Considerable efforts have been devoted towards the synthesis of the heterocyclic motif.[6] [11] [12] Such transformation has previously been reported by several groups. In 2012, Liang and coworkers developed a method towards the synthesis of 4-carbonyl-quinolines using copper in the presence of oxygen (Scheme [1a]).[13]
In 2017, Zhu and co-workers reported the synthesis of quinoline derivatives in copper-catalyzed conditions under visible light in the presence of oxygen atmosphere and TBHP oxidant (Scheme [1b]).[14] Also in 2019, Wang and coworkers reported the synthesis of 4-carbonyl quinolines using oxidant and additive under oxygen conditions (Scheme [1c]).[15] In 2023, Thongsornkleeb and group reported the synthesis of 2-substituted quinolines using Mn(OAc)3 under oxidative annulation of 2-alkynylanilines and 1,3-ketoesters under acidic conditions (Scheme [1d]).[16]
In our approach, we have developed an intramolecular oxidative cyclization using an electrochemical method under metal- and oxidant-free conditions in an undivided cell at room temperature (Scheme [1e]).

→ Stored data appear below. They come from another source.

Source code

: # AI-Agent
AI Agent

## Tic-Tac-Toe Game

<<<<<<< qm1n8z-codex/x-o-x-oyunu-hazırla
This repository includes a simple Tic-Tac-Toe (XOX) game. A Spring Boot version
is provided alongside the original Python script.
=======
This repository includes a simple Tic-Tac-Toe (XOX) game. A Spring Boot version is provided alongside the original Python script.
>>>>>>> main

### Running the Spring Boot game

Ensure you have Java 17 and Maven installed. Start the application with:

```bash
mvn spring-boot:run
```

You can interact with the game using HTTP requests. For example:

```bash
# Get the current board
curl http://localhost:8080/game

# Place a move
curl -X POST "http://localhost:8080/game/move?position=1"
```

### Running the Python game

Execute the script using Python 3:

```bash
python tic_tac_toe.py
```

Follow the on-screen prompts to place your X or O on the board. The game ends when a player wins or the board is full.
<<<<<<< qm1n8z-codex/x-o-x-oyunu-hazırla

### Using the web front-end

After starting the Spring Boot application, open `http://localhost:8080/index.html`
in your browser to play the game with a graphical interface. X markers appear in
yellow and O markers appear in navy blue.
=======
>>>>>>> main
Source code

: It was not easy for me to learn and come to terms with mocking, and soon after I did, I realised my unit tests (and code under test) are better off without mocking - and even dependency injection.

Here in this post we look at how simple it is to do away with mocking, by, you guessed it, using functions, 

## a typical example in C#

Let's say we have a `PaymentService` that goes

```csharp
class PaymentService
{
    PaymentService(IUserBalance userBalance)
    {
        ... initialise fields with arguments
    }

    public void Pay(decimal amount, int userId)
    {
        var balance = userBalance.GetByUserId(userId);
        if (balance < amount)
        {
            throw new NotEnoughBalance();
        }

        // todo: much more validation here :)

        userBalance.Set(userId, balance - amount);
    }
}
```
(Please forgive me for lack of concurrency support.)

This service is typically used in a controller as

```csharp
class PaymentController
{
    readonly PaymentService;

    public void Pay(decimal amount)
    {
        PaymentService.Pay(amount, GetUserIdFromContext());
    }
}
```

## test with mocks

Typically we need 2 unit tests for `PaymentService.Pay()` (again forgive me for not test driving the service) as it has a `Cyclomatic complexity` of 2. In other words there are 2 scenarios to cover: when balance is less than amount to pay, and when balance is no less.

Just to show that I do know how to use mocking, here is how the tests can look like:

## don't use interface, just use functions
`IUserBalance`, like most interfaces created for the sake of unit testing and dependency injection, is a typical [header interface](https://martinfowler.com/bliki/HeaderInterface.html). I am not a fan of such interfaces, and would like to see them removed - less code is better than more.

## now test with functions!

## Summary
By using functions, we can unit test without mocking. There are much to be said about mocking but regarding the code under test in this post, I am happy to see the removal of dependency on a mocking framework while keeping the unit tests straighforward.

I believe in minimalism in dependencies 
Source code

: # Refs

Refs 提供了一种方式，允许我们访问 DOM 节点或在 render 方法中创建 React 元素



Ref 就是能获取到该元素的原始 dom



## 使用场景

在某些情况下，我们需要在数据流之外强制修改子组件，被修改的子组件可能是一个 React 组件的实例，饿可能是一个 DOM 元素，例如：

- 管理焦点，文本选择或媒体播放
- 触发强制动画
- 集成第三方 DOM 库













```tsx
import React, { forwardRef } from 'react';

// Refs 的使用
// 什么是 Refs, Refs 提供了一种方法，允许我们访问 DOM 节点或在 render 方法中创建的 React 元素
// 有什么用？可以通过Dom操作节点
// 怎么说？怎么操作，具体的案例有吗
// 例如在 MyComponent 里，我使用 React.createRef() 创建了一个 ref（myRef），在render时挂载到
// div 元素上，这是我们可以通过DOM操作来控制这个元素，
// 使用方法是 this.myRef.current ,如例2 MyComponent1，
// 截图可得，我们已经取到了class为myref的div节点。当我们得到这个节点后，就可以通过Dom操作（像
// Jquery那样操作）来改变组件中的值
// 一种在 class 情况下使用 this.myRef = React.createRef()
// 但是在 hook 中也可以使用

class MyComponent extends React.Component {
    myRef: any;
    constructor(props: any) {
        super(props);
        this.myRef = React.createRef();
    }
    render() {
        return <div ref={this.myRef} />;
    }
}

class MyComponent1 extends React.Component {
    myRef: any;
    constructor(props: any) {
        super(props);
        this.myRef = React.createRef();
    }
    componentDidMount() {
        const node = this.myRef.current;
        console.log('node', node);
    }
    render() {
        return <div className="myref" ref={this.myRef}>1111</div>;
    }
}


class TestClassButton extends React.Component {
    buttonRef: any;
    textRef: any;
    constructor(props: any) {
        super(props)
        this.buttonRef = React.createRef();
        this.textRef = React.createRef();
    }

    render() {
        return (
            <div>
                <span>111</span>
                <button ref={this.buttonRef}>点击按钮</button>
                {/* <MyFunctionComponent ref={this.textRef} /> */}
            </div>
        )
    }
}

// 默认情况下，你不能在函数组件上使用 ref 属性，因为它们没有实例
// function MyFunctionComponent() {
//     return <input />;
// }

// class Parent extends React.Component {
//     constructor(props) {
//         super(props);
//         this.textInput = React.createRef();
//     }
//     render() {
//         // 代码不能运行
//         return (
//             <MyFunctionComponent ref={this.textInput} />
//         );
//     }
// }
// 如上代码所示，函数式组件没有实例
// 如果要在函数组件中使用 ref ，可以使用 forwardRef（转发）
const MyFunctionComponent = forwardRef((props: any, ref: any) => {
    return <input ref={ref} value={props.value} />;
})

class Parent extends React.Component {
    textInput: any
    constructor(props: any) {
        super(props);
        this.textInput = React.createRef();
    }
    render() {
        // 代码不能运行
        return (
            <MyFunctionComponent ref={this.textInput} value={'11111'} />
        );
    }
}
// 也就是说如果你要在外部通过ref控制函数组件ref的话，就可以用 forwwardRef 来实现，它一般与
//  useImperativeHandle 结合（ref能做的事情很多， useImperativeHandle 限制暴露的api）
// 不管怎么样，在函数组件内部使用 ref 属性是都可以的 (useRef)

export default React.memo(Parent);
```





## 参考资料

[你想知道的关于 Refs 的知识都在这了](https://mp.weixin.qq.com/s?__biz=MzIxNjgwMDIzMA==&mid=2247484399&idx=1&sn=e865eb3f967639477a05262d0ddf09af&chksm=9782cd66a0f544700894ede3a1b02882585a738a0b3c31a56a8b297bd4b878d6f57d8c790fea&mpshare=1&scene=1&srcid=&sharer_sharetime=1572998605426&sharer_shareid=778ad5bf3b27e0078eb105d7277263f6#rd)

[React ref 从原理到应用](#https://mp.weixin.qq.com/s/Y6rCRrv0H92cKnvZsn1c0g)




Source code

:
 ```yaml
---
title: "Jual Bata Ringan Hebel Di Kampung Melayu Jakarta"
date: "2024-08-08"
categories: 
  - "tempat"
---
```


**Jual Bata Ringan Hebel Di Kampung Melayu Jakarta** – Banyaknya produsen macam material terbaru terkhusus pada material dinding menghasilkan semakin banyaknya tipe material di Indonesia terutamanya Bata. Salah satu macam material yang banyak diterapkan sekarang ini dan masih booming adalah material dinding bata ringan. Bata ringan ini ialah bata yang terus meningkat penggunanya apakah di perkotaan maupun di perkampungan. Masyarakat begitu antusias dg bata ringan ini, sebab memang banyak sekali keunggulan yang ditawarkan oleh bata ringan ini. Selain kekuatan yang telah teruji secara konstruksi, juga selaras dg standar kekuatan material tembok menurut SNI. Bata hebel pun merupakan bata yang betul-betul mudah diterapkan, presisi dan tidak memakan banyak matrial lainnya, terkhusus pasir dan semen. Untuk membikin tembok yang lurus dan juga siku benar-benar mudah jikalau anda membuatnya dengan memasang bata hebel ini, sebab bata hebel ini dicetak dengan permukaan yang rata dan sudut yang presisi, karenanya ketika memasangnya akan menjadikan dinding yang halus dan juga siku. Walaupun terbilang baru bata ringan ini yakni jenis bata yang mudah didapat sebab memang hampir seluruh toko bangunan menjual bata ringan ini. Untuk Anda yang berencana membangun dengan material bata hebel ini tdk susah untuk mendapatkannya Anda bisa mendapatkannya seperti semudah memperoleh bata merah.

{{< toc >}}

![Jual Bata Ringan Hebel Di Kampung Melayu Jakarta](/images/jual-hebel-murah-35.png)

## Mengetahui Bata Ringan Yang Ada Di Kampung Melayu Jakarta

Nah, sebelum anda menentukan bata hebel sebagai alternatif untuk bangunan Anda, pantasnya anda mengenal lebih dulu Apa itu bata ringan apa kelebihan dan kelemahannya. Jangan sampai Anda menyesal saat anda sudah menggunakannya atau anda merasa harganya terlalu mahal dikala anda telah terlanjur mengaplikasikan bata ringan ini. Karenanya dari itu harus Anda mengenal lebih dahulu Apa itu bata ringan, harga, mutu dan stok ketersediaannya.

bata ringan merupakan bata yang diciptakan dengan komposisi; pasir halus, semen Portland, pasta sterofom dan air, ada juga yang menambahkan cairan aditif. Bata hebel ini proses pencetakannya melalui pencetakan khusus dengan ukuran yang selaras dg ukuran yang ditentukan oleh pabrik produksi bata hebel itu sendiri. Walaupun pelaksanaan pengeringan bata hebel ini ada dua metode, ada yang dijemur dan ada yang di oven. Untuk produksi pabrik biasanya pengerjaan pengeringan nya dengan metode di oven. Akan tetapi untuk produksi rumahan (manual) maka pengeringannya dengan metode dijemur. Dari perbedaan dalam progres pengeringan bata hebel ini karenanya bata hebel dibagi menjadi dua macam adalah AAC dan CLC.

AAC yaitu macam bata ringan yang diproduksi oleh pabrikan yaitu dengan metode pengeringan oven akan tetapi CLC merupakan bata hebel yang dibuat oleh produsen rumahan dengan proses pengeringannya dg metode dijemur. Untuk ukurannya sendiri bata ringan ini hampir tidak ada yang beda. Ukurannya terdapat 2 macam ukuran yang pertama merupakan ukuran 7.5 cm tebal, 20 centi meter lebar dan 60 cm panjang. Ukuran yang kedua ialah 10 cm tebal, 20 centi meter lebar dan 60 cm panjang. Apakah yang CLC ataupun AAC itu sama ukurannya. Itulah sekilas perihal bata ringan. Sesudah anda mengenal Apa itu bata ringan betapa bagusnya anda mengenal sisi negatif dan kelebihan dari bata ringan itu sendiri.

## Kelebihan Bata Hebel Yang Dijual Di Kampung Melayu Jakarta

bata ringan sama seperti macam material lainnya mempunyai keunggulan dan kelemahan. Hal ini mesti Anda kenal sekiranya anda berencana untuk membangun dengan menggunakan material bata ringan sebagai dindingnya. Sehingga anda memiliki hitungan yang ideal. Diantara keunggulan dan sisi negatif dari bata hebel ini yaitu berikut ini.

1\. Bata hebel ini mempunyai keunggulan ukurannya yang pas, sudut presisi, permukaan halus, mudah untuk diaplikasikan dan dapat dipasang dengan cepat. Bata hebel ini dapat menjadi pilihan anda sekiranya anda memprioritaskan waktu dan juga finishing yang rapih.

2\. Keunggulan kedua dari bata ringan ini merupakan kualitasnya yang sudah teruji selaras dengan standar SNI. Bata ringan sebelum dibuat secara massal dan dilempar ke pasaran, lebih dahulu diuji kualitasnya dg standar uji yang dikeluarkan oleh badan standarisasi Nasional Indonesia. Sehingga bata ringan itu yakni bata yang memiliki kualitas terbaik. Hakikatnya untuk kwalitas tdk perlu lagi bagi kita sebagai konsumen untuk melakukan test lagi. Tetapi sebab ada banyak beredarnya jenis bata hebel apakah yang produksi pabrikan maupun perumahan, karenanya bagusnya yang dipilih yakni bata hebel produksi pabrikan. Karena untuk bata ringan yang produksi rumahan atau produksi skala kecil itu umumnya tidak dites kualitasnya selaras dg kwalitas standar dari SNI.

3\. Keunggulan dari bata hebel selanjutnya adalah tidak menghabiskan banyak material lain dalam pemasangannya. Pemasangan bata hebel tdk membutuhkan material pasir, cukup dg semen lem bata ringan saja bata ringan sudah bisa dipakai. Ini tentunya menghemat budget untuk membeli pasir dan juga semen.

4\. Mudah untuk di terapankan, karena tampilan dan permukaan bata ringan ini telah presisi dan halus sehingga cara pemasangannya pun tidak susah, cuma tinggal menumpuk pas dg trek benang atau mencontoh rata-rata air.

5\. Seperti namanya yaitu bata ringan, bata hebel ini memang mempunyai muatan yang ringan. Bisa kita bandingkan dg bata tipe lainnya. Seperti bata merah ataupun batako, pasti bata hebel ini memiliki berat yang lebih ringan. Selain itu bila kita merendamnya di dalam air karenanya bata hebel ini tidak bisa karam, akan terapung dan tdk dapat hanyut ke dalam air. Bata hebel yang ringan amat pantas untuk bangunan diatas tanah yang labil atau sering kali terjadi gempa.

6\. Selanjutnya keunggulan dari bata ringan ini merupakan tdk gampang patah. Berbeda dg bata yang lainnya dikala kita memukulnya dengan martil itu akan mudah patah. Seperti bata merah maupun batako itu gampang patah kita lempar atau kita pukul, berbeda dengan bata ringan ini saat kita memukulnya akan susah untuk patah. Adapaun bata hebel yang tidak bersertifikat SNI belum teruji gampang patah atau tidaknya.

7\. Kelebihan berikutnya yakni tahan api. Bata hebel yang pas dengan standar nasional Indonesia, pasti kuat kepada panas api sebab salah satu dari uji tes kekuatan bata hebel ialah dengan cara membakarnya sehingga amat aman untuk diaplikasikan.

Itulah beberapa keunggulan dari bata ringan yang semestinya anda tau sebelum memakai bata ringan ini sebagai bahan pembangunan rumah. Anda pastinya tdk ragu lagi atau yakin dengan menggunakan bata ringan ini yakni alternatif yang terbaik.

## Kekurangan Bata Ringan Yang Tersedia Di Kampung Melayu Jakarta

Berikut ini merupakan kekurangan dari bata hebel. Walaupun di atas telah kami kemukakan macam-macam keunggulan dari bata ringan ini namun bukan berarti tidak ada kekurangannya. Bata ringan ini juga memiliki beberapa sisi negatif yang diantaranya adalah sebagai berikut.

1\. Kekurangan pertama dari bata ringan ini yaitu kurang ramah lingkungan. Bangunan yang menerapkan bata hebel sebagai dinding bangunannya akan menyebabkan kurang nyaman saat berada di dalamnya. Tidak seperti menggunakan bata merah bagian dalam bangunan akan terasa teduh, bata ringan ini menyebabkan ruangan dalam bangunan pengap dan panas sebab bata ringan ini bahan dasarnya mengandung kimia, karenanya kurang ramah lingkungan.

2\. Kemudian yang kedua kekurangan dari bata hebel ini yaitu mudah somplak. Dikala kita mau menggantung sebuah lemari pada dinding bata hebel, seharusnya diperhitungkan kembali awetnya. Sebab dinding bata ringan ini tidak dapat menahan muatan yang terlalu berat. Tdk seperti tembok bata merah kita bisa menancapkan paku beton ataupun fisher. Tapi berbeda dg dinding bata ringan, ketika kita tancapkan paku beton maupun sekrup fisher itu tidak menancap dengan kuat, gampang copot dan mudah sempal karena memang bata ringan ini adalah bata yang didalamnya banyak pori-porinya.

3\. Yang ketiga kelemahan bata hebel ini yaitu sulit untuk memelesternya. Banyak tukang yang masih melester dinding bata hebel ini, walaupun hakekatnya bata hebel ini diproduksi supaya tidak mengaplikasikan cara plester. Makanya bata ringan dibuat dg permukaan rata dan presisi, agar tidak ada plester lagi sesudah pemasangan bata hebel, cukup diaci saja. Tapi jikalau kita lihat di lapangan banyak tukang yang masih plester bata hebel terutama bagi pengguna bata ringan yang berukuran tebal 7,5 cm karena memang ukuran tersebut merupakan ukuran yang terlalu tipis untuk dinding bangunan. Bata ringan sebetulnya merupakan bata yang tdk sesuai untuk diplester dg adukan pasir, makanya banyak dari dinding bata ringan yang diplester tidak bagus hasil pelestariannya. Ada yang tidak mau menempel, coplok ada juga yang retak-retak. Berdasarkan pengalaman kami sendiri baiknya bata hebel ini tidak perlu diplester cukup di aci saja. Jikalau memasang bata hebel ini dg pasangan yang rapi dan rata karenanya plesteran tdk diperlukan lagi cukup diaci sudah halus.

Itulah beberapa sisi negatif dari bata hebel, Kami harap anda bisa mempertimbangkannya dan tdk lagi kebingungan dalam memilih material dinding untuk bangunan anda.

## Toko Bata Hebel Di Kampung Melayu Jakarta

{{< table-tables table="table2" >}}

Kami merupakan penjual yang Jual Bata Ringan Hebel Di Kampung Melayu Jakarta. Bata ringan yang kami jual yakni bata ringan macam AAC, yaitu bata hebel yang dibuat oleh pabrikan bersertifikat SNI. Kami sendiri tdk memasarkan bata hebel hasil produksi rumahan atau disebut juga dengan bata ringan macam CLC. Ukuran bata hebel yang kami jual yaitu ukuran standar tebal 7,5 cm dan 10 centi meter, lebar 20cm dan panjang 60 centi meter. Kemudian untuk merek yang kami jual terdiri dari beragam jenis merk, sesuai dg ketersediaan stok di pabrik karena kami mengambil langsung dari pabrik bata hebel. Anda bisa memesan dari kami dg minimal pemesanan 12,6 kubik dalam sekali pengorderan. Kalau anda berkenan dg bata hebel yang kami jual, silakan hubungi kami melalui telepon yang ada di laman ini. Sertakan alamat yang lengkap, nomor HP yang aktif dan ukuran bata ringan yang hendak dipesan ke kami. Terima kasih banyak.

There have been several approaches towards the synthesis but the rising demand for the novel and versatile methodology still persists through a readily available starting material. From the viewpoint of green and sustainable chemistry, electrosynthesis has emerged as an effective and straightforward approach.[17] Organic reactions promoted by electrosynthesis has attracted researchers owing to its milder, eco-friendly, and sustainable reach.[18] [19] It holds a great potential due to its recognition as an economically attractive method as it employs electrical energy to facilitate the redox reaction under metal-, oxidant-, and reductant-free conditions for new chemical bond construction.[20] Hence an increase in the influx of interests in electrosynthesis is observed nowadays.[21]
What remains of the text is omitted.